Estados Unidos ha conseguido lo que no conseguimos nosotros. En 2015 ya intentamos hackearle la cuenta de Twitter a Obama con un equipo de expertos que probaron todas las contraseñas posibles: yeswecan, yeswecan69, michellebitch, monicalewinsky… pero no hubo manera. Mi community manager me ha defraudado. Yo, que he leído bastantes blogs occidentales, conocía la importancia de alternar mayúsculas y minísculas para hacer más complejas las contraseñas y se lo dejé bien clarito: “De contraseña pon ‘Password’, pero la primera letra en mayúscula”. Pues nada, la puso en minúscula y nos la han pillado. Hay que ser tontico.
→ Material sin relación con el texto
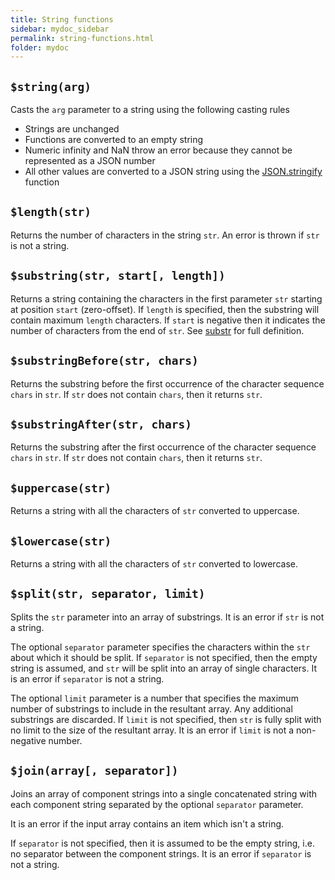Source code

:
 ```yaml
---
title: String functions
sidebar: mydoc_sidebar
permalink: string-functions.html
folder: mydoc
---
```


## `$string(arg)`

Casts the `arg` parameter to a string using the following casting rules
   - Strings are unchanged
   - Functions are converted to an empty string
   - Numeric infinity and NaN throw an error because they cannot be represented as a JSON number
   - All other values are converted to a JSON string using the [JSON.stringify](https://developer.mozilla.org/en/docs/Web/JavaScript/Reference/Global_Objects/JSON/stringify) function
   
## `$length(str)`

Returns the number of characters in the string `str`.  An error is thrown if `str` is not a string.
   
## `$substring(str, start[, length])`

Returns a string containing the characters in the first parameter `str` starting at position `start` (zero-offset).  If `length` is specified, then the substring will contain maximum `length` characters.  If `start` is negative then it indicates the number of characters from the end of `str`.  See [substr](https://developer.mozilla.org/en-US/docs/Web/JavaScript/Reference/Global_Objects/String/substr) for full definition.

## `$substringBefore(str, chars)`

Returns the substring before the first occurrence of the character sequence `chars` in `str`.  If `str` does not contain `chars`, then it returns `str`.

## `$substringAfter(str, chars)`

Returns the substring after the first occurrence of the character sequence `chars` in `str`.  If `str` does not contain `chars`, then it returns `str`.


## `$uppercase(str)`

Returns a string with all the characters of `str` converted to uppercase.


## `$lowercase(str)`

Returns a string with all the characters of `str` converted to lowercase.


## `$split(str, separator, limit)`

Splits the `str` parameter into an array of substrings.  It is an error if `str` is not a string.

The optional `separator` parameter specifies the characters within the `str` about which it should be split. If `separator` is not specified, then the empty string is assumed, and `str` will be split into an array of single characters.  It is an error if `separator` is not a string.

The optional `limit` parameter is a number that specifies the maximum number of substrings to  include in the resultant array.  Any additional substrings are discarded.  If `limit` is not  specified, then `str` is fully split with no limit to the size of the resultant array.  It is an error if `limit` is not a non-negative number. 
 
## `$join(array[, separator])`

Joins an array of component strings into a single concatenated string with each component string separated by the optional `separator` parameter.

It is an error if the input array contains an item which isn't a string.

If `separator` is not specified, then it is assumed to be the empty string, i.e. no separator between the component strings.  It is an error if `separator` is not a string.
Como creo en las segundas oportunidades, el muchacho (que era nuestro ingeniero informático de cabecera) ha recibido una reubicación laboral y una renovación de contrato: va a pasar de picar código en Pyongyang a picar piedra en Kaesong hasta 2028. El lunes, con el nuevo equipo, nos pusimos ya en marcha a encender el ordenador y endurecer las contraseñas para complicar el hackeo al resto de redes sociales oficiales del país: Tinder, Tuenti, MySpace, MSN Messenger y Quitter. El martes por la mañana, el Windows 95 del Pentium II ya había arrancado, conectamos el cable de red de la torre del ordenador al router y nos pusimos a manos a la obra: StarCon / Ajustes / Cuenta / Cambiar contraseña Introduzca antigua contraseña: Password Introduczca la nueva contraseña: u****o Repita la nueva contraseña: *r*ni* Por si acaso la he guardado en un tuit, para que no se me olvide.